‘Monseigneur is mistaken,’ said Esclairmonde.
‘Child, we will have no more folly. You have flown after this young Scot in a manner fitted only for the foolish name your father culled for you out of his books of chivalry. You have given a lesson to the whole Court and city on the consequences of a damsel judging for herself, and running a mad course over the world, instead of submitting to her guardians.’
‘The Court understands my purpose as well as you do, Monseigneur.’
‘Silence, Mademoiselle. Your convent obstinacy is ended for ever now, since to send you to one would be to appear to hide a scandal.’
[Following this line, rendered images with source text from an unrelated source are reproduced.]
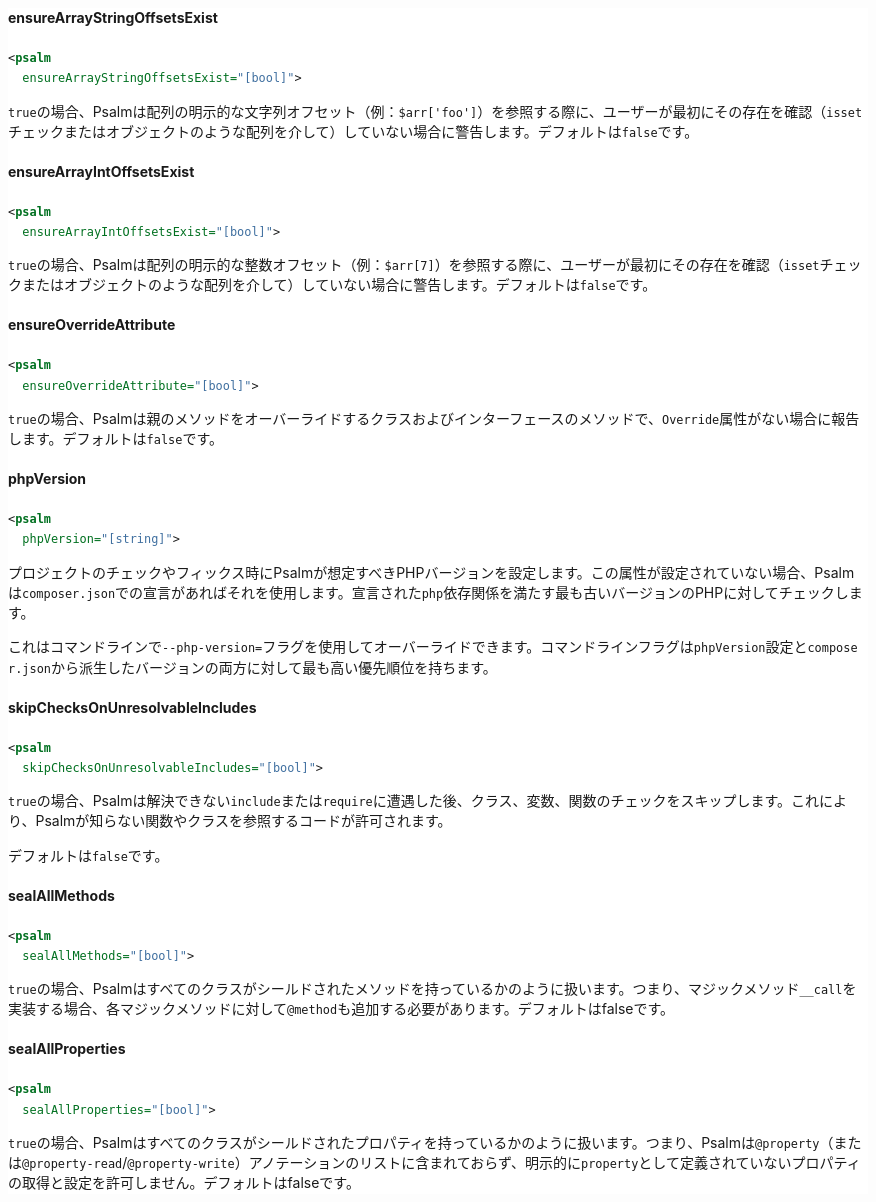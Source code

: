 #### ensureArrayStringOffsetsExist
```xml
<psalm
  ensureArrayStringOffsetsExist="[bool]">
```
`true`の場合、Psalmは配列の明示的な文字列オフセット（例：`$arr['foo']`）を参照する際に、ユーザーが最初にその存在を確認（`isset`チェックまたはオブジェクトのような配列を介して）していない場合に警告します。デフォルトは`false`です。

#### ensureArrayIntOffsetsExist
```xml
<psalm
  ensureArrayIntOffsetsExist="[bool]">
```
`true`の場合、Psalmは配列の明示的な整数オフセット（例：`$arr[7]`）を参照する際に、ユーザーが最初にその存在を確認（`isset`チェックまたはオブジェクトのような配列を介して）していない場合に警告します。デフォルトは`false`です。

#### ensureOverrideAttribute
```xml
<psalm
  ensureOverrideAttribute="[bool]">
```
`true`の場合、Psalmは親のメソッドをオーバーライドするクラスおよびインターフェースのメソッドで、`Override`属性がない場合に報告します。デフォルトは`false`です。

#### phpVersion
```xml
<psalm
  phpVersion="[string]">
```
プロジェクトのチェックやフィックス時にPsalmが想定すべきPHPバージョンを設定します。この属性が設定されていない場合、Psalmは`composer.json`での宣言があればそれを使用します。宣言された`php`依存関係を満たす最も古いバージョンのPHPに対してチェックします。

これはコマンドラインで`--php-version=`フラグを使用してオーバーライドできます。コマンドラインフラグは`phpVersion`設定と`composer.json`から派生したバージョンの両方に対して最も高い優先順位を持ちます。

#### skipChecksOnUnresolvableIncludes
```xml
<psalm
  skipChecksOnUnresolvableIncludes="[bool]">
```
`true`の場合、Psalmは解決できない`include`または`require`に遭遇した後、クラス、変数、関数のチェックをスキップします。これにより、Psalmが知らない関数やクラスを参照するコードが許可されます。

デフォルトは`false`です。

#### sealAllMethods
```xml
<psalm
  sealAllMethods="[bool]">
```
`true`の場合、Psalmはすべてのクラスがシールドされたメソッドを持っているかのように扱います。つまり、マジックメソッド`__call`を実装する場合、各マジックメソッドに対して`@method`も追加する必要があります。デフォルトはfalseです。

#### sealAllProperties
```xml
<psalm
  sealAllProperties="[bool]">
```
`true`の場合、Psalmはすべてのクラスがシールドされたプロパティを持っているかのように扱います。つまり、Psalmは`@property`（または`@property-read`/`@property-write`）アノテーションのリストに含まれておらず、明示的に`property`として定義されていないプロパティの取得と設定を許可しません。デフォルトはfalseです。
‘I do not wish to enter a convent,’ said Esclairmonde. ‘My desire is to dedicate my labour and my substance to the foundation of a house here at Paris, such as are the Béguinages of our Netherlands,’
The Bishop held up his hands. He had never heard of such lunacy and it angered him, as such purposes are wont to anger worldly-hearted men. That a lady of Luxemburg should have such vulgar tastes as to wish to be a Beguine was bad enough; but that Netherlandish wealth should be devoted to support the factious poor of Paris was preposterous. Neither the Duke of Burgundy, nor her uncle of St. Pol, would allow a sou to pass out of their grasp for so absurd a purpose; the Pope would give no license—above all to a vain girl, who had helped a wife to run away from her husband—for new religious houses; and, unless Esclairmonde was prepared to be landless, penniless, and the scorn of every one, for her wild behaviour, she must submit, bon gré, mal gré, to become the wife of the Scottish prince.
‘Landless and penniless then will I be, Monseigneur,’ said Esclairmonde. ‘Was not poverty the bride of St. Francis?’
The Bishop made a growl of contempt; but recollecting himself, and his respect for the saint, began to argue that what was possible for a man, a mere merchant’s son, an inspired saint besides, was not possible to a damsel of high degree, and that it was mere presumption, vanity, and obstinacy in her to appeal to such a precedent.
There was something in this that struck Esclairmonde, for she was conscious of a certain satisfaction in her plan of being the first to introduce a Béguinage at Paris, and that she was to a certain degree proud of her years of constancy to her high purpose; and she looked just so far abashed that the uncle saw his advantage, and discoursed on the danger of attempting to be better than other people, and of trying to vapour in spiritual heights, to all of which she attempted no reply; till at last he broke up the interview by saying, ‘There, then, child; all will be well. I see you are coming to a better mind.’
‘I hope I am, Monseigneur,’ she replied, with lofty meekness; ‘but scarcely such as you mean.’